Creamy Mac 'n Cheese with Ham and Tomatoes
Minutes Prep Time: 20
Minutes Total Time: 40
Servings: 6
Difficulty: Intermediate
Minutes Prep Time: 20
Minutes Total Time: 40
Servings: 6
Difficulty: Intermediate
PAM® Original No-Stick Cooking Spray
8 ounces dry large elbow macaroni, uncooked
1 can (14.5 oz each) Hunt's® Petite Diced Tomatoes, drained
1/2 teaspoon baking soda
3 tablespoons Fleischmann's® Original-stick
3 tablespoons all-purpose flour
1 cup whole milk
2 cups shredded sharp Cheddar cheese (2 cups = 8 oz)
2 cups chopped fully cooked lean ham
1/8 teaspoon ground black pepper
Nutrition information
Nutrient | Amount | % Daily Value |
---|---|---|
Calcium | 333 mg | 33% |
Carbohydrate | 40 g | 13% |
Cholesterol | 66 mg | 22% |
Total Fat | 22 g | 34% |
Iron | 3 mg | 14% |
Calories | 469 kcal | 23% |
Sodium | 1060 mg | 44% |
Protein | 26 g | 52% |
Saturated Fat | 10 g | 50% |
Sugars | 4 g | 0 |
Vitamin C | 4 mg | 7% |
Preheat oven to 375°F. Spray 8x8-inch baking dish with cooking spray. Cook macaroni according to package directions, omitting salt. Combine drained tomatoes and baking soda in medium bowl; set aside.

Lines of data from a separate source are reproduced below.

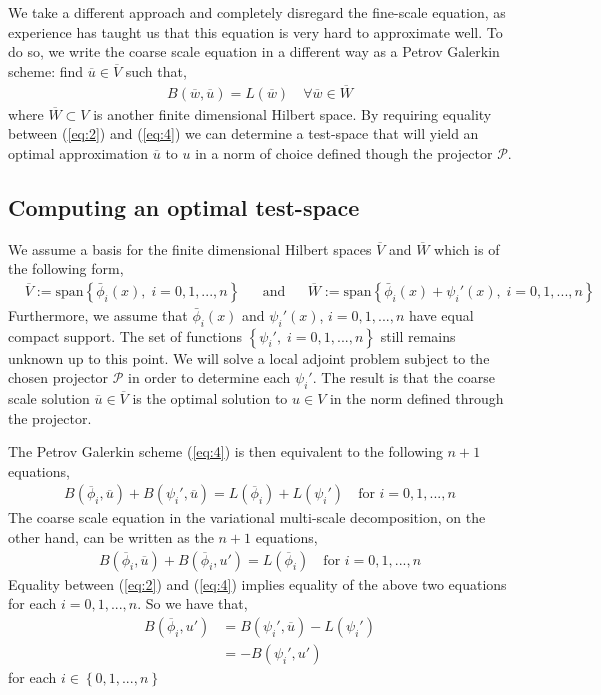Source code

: We take a different approach and completely disregard the fine-scale equation, as experience has taught us that this equation is very hard to approximate well. To do so, we write the coarse scale equation in a different way as a Petrov Galerkin scheme: find $\overline{u} \in \overline{V}$ such that,
\begin{align}
	B(\overline{w}, \overline{u}) = L(\overline{w})	\quad \forall \overline{w} \in \overline{W} \label{eq:4}
\end{align}
where $\overline{W} \subset V$ is another finite dimensional Hilbert space. By requiring equality between (\ref{eq:2}) and (\ref{eq:4}) we can determine a test-space that will yield an optimal approximation $\overline{u}$ to $u$ in a norm of choice defined though the projector $\mathcal{P}$.

\subsection{Computing an optimal test-space}
We assume a basis for the finite dimensional Hilbert spaces $\overline{V}$ and $\overline{W}$ which is of the following form,
\begin{align}
	& \overline{V} := \mathrm{span} \left\{ \bar{\phi}_i(x), \; i=0,1,...,n   \right\} & &\text{and} &
	& \overline{W} := \mathrm{span} \left\{ \bar{\phi}_i(x) +  \psi_i'(x), \; i=0,1,...,n   \right\} &
\end{align}
Furthermore, we assume that $\bar{\phi}_i(x)$ and $\psi_i'(x)$, $i=0,1,...,n$ have equal compact support. The set of functions $\left\{ \psi_i', \; i=0,1,...,n  \right\}$ still remains unknown up to this point.  We will solve a local adjoint problem subject to the chosen projector $\mathcal{P}$ in order to determine each $\psi_i'$. The result is that the coarse scale solution $\overline{u} \in \overline{V}$ is the optimal solution to $u \in V$ in the norm defined through the projector.

The Petrov Galerkin scheme (\ref{eq:4}) is then equivalent to the following $n+1$ equations,
\begin{align}
	B(\overline{\phi}_i, \overline{u}) + B(\psi_i', \overline{u}) = L(\overline{\phi}_i) + L(\psi_i') 	\quad \text{for } i=0,1,...,n 
\end{align}
The coarse scale equation in the variational multi-scale decomposition, on the other hand, can be written as the $n+1$ equations,
\begin{align}
	B(\overline{\phi}_i, \overline{u}) + B(\overline{\phi}_i, u') = L(\overline{\phi}_i)  	\quad \text{for } i=0,1,...,n 
\end{align}
Equality between (\ref{eq:2}) and (\ref{eq:4}) implies equality of the above two equations for each $i=0,1,...,n$. So we have that,
\begin{align*}
	B(\overline{\phi}_i, u') &= B(\psi_i', \overline{u}) - L(\psi_i') \\
					 &= - B(\psi_i', u') 
\end{align*}
for each $i \in \left\{0,1,...,n\right\}$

Meanwhile, melt Fleischmann's in large saucepan over medium-low heat. Stir in flour until smooth. Gradually add milk, stirring constantly. Reduce heat to low; simmer 5 minutes, stirring frequently. Add cheese; stir until melted. Add tomatoes to cheese mixture; blend well. Drain macaroni; add to saucepan. Stir in ham and pepper. Transfer to prepared baking dish.
Bake, uncovered, 20 minutes or until lightly browned.